Para quem tem R$ 100 mensais, por exemplo, ela indica fundos de ações ou poupança. O primeiro caso seria para a pessoa jovem, que está começando a vida, que não pretende usar o dinheiro no curto prazo e que é agressivo. “Se ele deposita no fundo de ação esse montante por mês, em 30 anos, ele pode estar milionário”, disse ela. Já para quem está juntando dinheiro para um objetivo de curto prazo e tem o perfil mais conservador, o mais interessante é ir para a poupança, guardando esses R$ 100 a cada mês.
Para valores a partir de R$ 500, ela já indica fundos de ações e também o Tesouro Direto, que é o investimento em títulos públicos do governo.
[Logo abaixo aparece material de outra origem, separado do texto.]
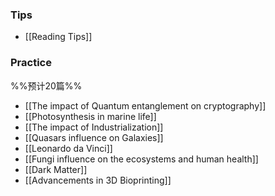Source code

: ### Tips
 - [[Reading Tips]]
 
 ### Practice
 %%预计20篇%%
 - [[The impact of Quantum entanglement on cryptography]]
 - [[Photosynthesis in marine life]]
 - [[The impact of Industrialization]]
 - [[Quasars influence on Galaxies]]
 - [[Leonardo da Vinci]]
 - [[Fungi influence on the ecosystems and human health]]
 - [[Dark Matter]]
 - [[Advancements in 3D Bioprinting]]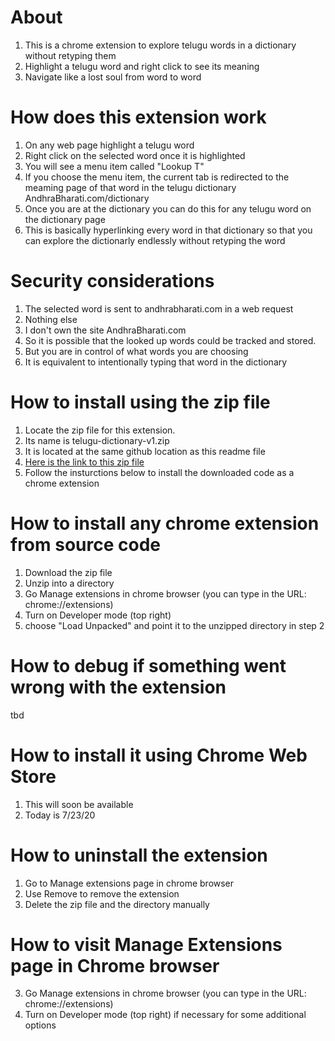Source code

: # About
1. This is a chrome extension to explore telugu words in a dictionary without retyping them
2. Highlight a telugu word and right click to see its meaning
3. Navigate like a lost soul from word to word


# How does this extension work
1. On any web page highlight a telugu word
2. Right click on the selected word once it is highlighted
3. You will see a menu item called "Lookup T"
4. If you choose the menu item, the current tab is redirected to the meaming page of that word in the telugu dictionary AndhraBharati.com/dictionary
5. Once you are at the dictionary you can do this for any telugu word on the dictionary page
6. This is basically hyperlinking every word  in that dictionary so that you can explore the dictionarly endlessly without retyping the word

# Security considerations
1. The selected word is sent to andhrabharati.com in a web request
2. Nothing else
3. I don't own the site AndhraBharati.com
4. So it is possible that the looked up words could be tracked and stored. 
5. But you are in control of what words you are choosing
6. It is equivalent to intentionally typing that word in the dictionary

# How to install using the zip file
1. Locate the zip file for this extension. 
2. Its name is telugu-dictionary-v1.zip
3. It is located at the same github location as this readme file
4. [Here is the link to this zip file](./telugu-dictionary-extension-v1.zip)
5. Follow the  insturctions below to install the downloaded code as a chrome extension

# How to install any chrome extension from source code
1. Download the zip file
2. Unzip into a directory
3. Go Manage extensions in chrome browser (you can type in the URL: chrome://extensions)
4. Turn on Developer mode (top right)
5. choose "Load Unpacked" and point it to the unzipped directory in step 2

# How to debug if something went wrong with the extension
tbd

# How to install it using Chrome Web Store
1. This will soon be available
2. Today is 7/23/20

# How to uninstall the extension
1. Go to Manage extensions page in chrome browser
2. Use Remove to remove the extension
3. Delete the zip file and the directory manually 

# How to visit Manage Extensions page in Chrome browser
3. Go Manage extensions in chrome browser (you can type in the URL: chrome://extensions)
4. Turn on Developer mode (top right) if necessary for some additional options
Neste caso, de acordo com ela, a pessoa conservadora vai colocar todo o dinheiro no Tesouro Direto, enquanto que a mais agressiva vai colocar parte no fundo de ação. “Não sou favorável que se coloque mais de 20% em fundos de ações. Coloque paulatinamente. Porque, se você colocar e a bolsa ficar parada dois anos, não vai ser confortável ver grande parte do dinheiro parado”.
Uma maior diversificação, de acordo com Myrian, é aceitável quando o investidor tem um maior volume de dinheiro. Uma opção interessante indicada por ela são os fundos multimercados, mas para quem tem um horizonte de tempo mais longo. “O fundo multimercado oscila muito, tem horas que acerta e horas que erra nas escolhas, então o investidor tem de ter um horizonte de três a cinco anos. Pelo menos 50% do dinheiro tem de ficar em renda fixa e o investidor pode mesclar o restante com 30% em multimercado e 20% em ações”.
Ela completou: “Esse é um mix legal a partir de R$ 100 mil, desde que as pessoas, nestes 50% de investimentos mais arrojados, tenham objetivos de curto e médio prazos, de três a cinco anos, para multimercado, e de cinco a dez anos para a bolsa”. De forma geral, ela diz que, quanto maior o horizonte de tempo, mais a pessoa pode ficar na renda variável, em ações, e quanto menor, o melhor é ficar na renda fixa.
Myrian disse que, quando se fala em investimentos, existem orientações gerais, mas que cada caso é diferente do outro e, portanto, é preciso adequar as dicas para a realidade de cada investidor. “Não existe receita de bolo, porque cada um tem sonhos e desejos diferentes”.